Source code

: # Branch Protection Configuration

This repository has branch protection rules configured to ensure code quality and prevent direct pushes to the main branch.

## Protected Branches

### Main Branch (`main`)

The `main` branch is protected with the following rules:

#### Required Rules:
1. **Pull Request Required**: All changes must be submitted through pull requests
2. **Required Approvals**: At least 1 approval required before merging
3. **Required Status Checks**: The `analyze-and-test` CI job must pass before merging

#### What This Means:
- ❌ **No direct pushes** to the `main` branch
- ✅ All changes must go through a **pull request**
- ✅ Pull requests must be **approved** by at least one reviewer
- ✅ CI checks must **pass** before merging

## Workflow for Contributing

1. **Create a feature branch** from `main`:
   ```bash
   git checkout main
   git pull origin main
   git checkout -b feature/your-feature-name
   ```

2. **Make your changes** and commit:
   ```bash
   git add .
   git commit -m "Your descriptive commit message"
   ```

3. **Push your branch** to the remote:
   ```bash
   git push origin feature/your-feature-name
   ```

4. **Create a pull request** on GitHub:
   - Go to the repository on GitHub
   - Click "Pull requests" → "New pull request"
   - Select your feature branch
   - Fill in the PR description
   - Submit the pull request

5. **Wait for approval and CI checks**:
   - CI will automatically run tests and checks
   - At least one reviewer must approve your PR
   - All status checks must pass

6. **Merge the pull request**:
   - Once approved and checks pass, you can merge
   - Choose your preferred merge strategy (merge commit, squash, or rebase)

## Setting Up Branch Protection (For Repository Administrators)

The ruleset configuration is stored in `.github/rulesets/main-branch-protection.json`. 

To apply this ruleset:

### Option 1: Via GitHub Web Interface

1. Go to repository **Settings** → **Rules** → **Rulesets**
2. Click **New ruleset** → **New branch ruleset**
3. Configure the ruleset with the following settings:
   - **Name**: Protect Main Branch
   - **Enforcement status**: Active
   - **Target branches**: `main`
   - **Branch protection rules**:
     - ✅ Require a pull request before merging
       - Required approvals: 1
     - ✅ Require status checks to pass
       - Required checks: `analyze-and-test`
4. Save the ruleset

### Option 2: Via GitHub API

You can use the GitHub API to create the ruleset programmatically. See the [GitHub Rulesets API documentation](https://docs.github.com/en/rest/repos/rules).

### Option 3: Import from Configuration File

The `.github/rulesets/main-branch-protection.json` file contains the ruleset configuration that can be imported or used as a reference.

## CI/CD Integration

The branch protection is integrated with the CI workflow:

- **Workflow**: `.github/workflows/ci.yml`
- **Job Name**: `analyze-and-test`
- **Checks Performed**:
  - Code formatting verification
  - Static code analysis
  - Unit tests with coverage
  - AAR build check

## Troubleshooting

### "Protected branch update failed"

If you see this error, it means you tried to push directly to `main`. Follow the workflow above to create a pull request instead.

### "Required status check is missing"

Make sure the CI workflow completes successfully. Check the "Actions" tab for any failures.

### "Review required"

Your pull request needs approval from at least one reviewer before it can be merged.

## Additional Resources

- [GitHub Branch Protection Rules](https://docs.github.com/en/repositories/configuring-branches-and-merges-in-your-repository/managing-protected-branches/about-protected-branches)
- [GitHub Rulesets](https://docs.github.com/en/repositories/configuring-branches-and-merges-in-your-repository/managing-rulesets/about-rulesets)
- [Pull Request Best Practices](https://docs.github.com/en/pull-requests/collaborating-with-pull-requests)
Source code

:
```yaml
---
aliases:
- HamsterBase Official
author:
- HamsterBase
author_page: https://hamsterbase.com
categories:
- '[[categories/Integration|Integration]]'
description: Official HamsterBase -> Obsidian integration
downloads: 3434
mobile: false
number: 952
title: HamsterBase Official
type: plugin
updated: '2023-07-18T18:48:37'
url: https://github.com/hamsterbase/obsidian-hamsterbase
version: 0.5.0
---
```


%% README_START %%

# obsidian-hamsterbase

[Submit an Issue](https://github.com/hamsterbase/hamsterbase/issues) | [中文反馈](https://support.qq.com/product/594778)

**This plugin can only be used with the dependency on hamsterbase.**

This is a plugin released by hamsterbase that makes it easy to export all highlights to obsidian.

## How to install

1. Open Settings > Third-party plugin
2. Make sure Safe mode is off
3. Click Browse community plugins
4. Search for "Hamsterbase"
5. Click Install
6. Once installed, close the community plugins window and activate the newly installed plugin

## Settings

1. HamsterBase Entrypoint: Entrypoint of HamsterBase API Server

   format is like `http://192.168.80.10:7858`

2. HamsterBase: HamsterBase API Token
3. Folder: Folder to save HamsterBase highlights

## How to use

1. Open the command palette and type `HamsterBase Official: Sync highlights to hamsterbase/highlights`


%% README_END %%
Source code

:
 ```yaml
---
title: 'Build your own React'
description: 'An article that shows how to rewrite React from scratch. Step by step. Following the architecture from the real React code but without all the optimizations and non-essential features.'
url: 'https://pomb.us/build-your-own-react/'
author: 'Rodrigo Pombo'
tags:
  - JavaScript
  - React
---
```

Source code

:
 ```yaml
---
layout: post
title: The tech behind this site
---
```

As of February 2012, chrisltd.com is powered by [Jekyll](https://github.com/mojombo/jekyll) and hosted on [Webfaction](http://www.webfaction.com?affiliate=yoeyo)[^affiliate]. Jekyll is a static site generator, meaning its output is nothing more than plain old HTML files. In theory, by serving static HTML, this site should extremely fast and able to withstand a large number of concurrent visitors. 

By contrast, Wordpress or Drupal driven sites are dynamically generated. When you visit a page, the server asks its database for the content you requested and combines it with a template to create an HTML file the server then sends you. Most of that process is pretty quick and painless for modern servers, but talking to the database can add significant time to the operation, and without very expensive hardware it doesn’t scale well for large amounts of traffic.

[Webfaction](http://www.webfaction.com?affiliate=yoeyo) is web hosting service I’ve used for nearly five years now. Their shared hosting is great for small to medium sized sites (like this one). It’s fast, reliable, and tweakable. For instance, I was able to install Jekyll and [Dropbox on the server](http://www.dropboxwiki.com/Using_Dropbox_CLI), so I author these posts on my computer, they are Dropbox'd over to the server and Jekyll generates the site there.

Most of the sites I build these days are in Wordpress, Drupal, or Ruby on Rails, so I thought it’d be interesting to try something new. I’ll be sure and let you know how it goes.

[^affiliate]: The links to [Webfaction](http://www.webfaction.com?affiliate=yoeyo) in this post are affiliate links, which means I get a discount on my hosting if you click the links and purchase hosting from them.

▸ WHAT TO WORK ON
Set down, from the entries above, exactly the lines from the one with "6. **Merge the" up to and including the one with "3. Configure the", and no other lines.

▸ REPLY TO THE TASK
6. **Merge the pull request**:
   - Once approved and checks pass, you can merge
   - Choose your preferred merge strategy (merge commit, squash, or rebase)

## Setting Up Branch Protection (For Repository Administrators)

The ruleset configuration is stored in `.github/rulesets/main-branch-protection.json`. 

To apply this ruleset:

### Option 1: Via GitHub Web Interface

1. Go to repository **Settings** → **Rules** → **Rulesets**
2. Click **New ruleset** → **New branch ruleset**
3. Configure the ruleset with the following settings:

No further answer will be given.